Оперы: я не могу найти Путешествий господина Бручека и не жалею об этом, поскольку считаю это сочинение скорее неудачным; все остальные на месте, дирижирует сэр Чарльз Маккерас: Судьба (эта опера написана в 1904 году на стихотворное либретто катастрофически наивного содержания; даже с музыкальной точки зрения через два года после Енуфы она являет собой явный регресс); затем пять шедевров, которыми я безоговорочно восхищаюсь: Катя Кабанова, Приключения Лисички-плутовки, Средство Макропулоса и Енуфа: великая заслуга сэра Чарльза Маккераса в том, что он наконец-то (в 1982 году, спустя шестьдесят шесть лет!) избавил партитуру Енуфы от аранжировки, навязанной Яна-чеку в Праге в 1916 году. Мне кажется, он добился еще более яркого успеха, пересмотрев оперу Из мертвого дома.
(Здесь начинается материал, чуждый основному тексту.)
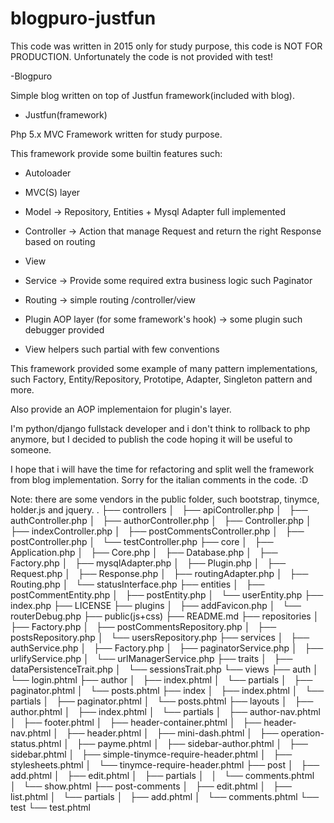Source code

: # blogpuro-justfun

This code was written in 2015 only for study purpose, this code is NOT FOR PRODUCTION.
Unfortunately the code is not provided with test!

-Blogpuro

Simple blog written on top of Justfun framework(included with blog).

- Justfun(framework)

Php 5.x MVC Framework written for study purpose.

This framework provide some builtin features such:

- Autoloader

- MVC(S) layer
 - Model -> Repository, Entities + Mysql Adapter full implemented
 - Controller -> Action that manage Request and return the right Response based on routing
 - View
 - Service -> Provide some required extra business logic such Paginator

- Routing -> simple routing /controller/view
- Plugin AOP layer (for some framework's hook) -> some plugin such debugger provided
- View helpers such partial with few conventions

This framework provided some example of many pattern implementations,
such Factory, Entity/Repository, Prototipe, Adapter, Singleton pattern and more.

Also provide an AOP implementaion for plugin's layer.

I'm python/django fullstack developer and i don't think to rollback to php anymore, 
but I decided to publish the code hoping it will be useful to someone.

I hope that i will have the time for refactoring and split well the framework from blog implementation.
Sorry for the italian comments in the code. :D

Note: there are some vendors in the public folder, such bootstrap, tinymce, holder.js and jquery.
.
├── controllers
│   ├── apiController.php
│   ├── authController.php
│   ├── authorController.php
│   ├── Controller.php
│   ├── indexController.php
│   ├── postCommentsController.php
│   ├── postController.php
│   └── testController.php
├── core
│   ├── Application.php
│   ├── Core.php
│   ├── Database.php
│   ├── Factory.php
│   ├── mysqlAdapter.php
│   ├── Plugin.php
│   ├── Request.php
│   ├── Response.php
│   ├── routingAdapter.php
│   ├── Routing.php
│   └── statusInterface.php
├── entities
│   ├── postCommentEntity.php
│   ├── postEntity.php
│   └── userEntity.php
├── index.php
├── LICENSE
├── plugins
│   ├── addFavicon.php
│   └── routerDebug.php
├── public(js+css)
├── README.md
├── repositories
│   ├── Factory.php
│   ├── postCommentsRepository.php
│   ├── postsRepository.php
│   └── usersRepository.php
├── services
│   ├── authService.php
│   ├── Factory.php
│   ├── paginatorService.php
│   ├── urlifyService.php
│   └── urlManagerService.php
├── traits
│   ├── dataPersistenceTrait.php
│   └── sessionsTrait.php
└── views
    ├── auth
    │   └── login.phtml
    ├── author
    │   ├── index.phtml
    │   └── partials
    │       ├── paginator.phtml
    │       └── posts.phtml
    ├── index
    │   ├── index.phtml
    │   └── partials
    │       ├── paginator.phtml
    │       └── posts.phtml
    ├── layouts
    │   ├── author.phtml
    │   ├── index.phtml
    │   └── partials
    │       ├── author-nav.phtml
    │       ├── footer.phtml
    │       ├── header-container.phtml
    │       ├── header-nav.phtml
    │       ├── header.phtml
    │       ├── mini-dash.phtml
    │       ├── operation-status.phtml
    │       ├── payme.phtml
    │       ├── sidebar-author.phtml
    │       ├── sidebar.phtml
    │       ├── simple-tinymce-require-header.phtml
    │       ├── stylesheets.phtml
    │       └── tinymce-require-header.phtml
    ├── post
    │   ├── add.phtml
    │   ├── edit.phtml
    │   ├── partials
    │   │   └── comments.phtml
    │   └── show.phtml
    ├── post-comments
    │   ├── edit.phtml
    │   ├── list.phtml
    │   └── partials
    │       ├── add.phtml
    │       └── comments.phtml
    └── test
        └── test.phtml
Благодаря ему понимаешь (в 1980 году, спустя пятьдесят два года!), насколько аранжировки обработчиков испортили оперу. В восстановленном первоначальном виде, когда опера обрела весь лаконизм и необычность звучания (противоположность романтического симфонизма), Из мертвого дома, наряду с Войцеком Берга, воспринимается как наиболее подлинная, великая опера нашего мрачного века.